• Exercise: Only one stretch of the data is wanted: the line containing "However, the use", the line containing "is characterized as", and every line between them, copied exactly.

--- Raw data Enclosed Below ---

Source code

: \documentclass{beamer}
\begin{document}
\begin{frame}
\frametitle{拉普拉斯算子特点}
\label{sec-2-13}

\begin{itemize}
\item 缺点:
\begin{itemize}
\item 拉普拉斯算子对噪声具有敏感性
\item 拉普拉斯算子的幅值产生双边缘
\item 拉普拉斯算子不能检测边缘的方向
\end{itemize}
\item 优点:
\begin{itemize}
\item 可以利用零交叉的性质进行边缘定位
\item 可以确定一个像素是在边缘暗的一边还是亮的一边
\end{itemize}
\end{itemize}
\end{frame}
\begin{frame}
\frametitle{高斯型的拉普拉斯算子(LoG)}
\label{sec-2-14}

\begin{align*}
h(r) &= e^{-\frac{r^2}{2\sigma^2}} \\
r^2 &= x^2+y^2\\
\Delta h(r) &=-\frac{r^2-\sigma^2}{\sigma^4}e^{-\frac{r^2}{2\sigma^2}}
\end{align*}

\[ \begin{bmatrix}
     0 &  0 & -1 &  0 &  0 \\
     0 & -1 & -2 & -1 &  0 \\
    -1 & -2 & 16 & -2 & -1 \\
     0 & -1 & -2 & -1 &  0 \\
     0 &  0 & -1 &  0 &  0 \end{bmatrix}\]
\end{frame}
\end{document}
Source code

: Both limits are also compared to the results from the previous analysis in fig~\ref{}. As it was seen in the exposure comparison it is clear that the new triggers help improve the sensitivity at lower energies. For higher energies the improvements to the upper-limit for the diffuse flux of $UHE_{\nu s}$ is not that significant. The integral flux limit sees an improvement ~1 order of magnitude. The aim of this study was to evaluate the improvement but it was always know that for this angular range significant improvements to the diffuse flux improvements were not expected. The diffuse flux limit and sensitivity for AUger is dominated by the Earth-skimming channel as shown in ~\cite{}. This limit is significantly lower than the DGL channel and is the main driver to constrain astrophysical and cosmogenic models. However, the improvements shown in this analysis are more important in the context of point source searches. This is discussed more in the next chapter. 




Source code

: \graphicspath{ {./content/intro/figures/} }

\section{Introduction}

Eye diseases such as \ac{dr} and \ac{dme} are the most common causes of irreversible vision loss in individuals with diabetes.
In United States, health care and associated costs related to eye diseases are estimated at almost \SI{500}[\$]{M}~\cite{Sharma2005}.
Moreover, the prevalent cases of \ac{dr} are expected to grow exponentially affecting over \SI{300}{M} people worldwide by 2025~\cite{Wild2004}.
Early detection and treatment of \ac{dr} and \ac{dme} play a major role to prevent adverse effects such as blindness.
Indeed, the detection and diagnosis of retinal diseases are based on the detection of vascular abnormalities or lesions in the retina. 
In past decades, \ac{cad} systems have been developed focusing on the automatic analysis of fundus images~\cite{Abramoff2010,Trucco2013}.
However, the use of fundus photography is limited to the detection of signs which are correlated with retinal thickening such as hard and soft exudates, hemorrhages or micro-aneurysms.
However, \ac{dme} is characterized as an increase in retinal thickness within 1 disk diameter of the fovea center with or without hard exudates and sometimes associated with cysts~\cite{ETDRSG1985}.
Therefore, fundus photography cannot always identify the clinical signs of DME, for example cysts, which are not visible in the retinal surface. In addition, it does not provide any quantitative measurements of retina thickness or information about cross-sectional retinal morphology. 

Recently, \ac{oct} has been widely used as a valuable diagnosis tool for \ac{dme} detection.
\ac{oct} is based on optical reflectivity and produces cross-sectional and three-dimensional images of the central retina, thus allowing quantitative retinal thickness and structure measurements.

--- End of Enclosed Raw data ---
--- Raw data Enclosed Below ---

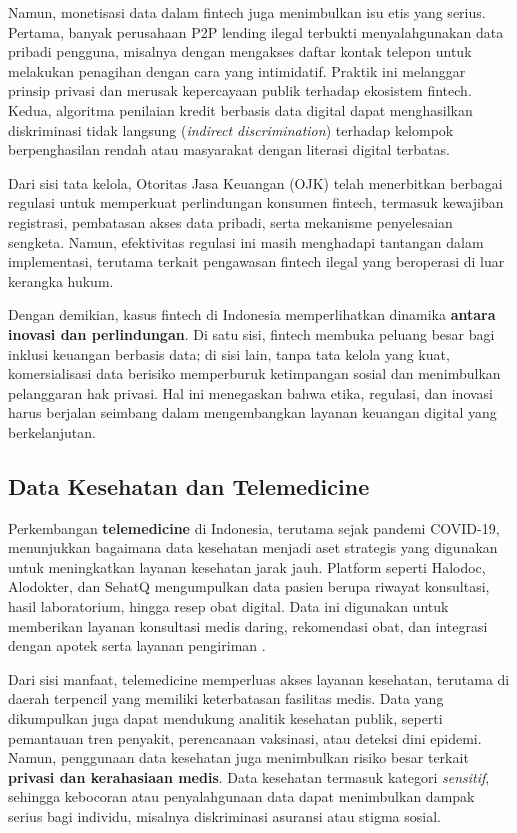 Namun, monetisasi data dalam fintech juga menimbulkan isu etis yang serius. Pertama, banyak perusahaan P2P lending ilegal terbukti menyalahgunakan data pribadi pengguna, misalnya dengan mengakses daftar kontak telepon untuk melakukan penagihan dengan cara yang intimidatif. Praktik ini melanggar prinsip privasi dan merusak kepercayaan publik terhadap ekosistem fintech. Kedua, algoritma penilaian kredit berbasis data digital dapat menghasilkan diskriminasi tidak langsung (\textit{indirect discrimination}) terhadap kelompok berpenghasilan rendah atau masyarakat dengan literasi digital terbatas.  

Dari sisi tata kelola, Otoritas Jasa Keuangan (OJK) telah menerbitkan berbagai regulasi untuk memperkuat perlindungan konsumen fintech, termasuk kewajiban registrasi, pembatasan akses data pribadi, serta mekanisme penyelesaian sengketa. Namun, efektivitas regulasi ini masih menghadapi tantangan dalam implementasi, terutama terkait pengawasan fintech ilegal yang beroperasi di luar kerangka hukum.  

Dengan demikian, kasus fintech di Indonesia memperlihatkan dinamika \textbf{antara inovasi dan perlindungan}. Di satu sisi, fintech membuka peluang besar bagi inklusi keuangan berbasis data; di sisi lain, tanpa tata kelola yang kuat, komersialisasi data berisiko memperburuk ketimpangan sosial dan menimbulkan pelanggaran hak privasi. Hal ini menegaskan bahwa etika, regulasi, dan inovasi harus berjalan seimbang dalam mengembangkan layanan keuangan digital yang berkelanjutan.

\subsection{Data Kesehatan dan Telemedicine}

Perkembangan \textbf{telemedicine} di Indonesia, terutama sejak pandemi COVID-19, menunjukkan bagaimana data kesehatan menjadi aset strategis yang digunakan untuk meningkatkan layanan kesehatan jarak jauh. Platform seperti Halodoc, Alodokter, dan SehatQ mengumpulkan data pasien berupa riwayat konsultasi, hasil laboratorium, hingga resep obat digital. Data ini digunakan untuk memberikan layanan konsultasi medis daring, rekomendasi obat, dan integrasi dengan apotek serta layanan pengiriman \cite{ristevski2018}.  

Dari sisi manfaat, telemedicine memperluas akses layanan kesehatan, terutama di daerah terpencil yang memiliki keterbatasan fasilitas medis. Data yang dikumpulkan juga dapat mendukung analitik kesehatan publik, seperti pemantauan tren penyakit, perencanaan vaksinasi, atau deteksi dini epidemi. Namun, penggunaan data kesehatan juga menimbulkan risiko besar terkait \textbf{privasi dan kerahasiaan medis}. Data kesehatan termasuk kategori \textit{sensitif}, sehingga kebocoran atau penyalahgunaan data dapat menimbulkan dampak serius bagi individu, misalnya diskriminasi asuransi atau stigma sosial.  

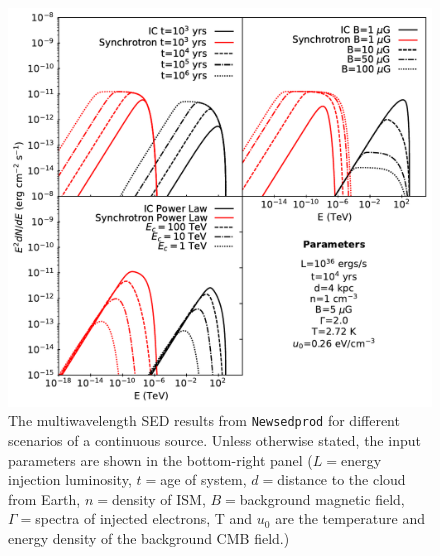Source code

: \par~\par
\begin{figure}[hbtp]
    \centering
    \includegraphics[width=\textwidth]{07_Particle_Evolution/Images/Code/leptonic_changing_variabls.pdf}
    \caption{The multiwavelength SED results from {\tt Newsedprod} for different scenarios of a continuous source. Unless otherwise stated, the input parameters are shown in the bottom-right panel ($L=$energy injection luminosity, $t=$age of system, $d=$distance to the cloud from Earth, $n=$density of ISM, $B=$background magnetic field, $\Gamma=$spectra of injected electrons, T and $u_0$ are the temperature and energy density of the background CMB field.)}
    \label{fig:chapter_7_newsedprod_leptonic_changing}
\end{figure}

--- End of Enclosed Raw data ---

• Final answer:
However, the use of fundus photography is limited to the detection of signs which are correlated with retinal thickening such as hard and soft exudates, hemorrhages or micro-aneurysms.
However, \ac{dme} is characterized as an increase in retinal thickness within 1 disk diameter of the fovea center with or without hard exudates and sometimes associated with cysts~\cite{ETDRSG1985}.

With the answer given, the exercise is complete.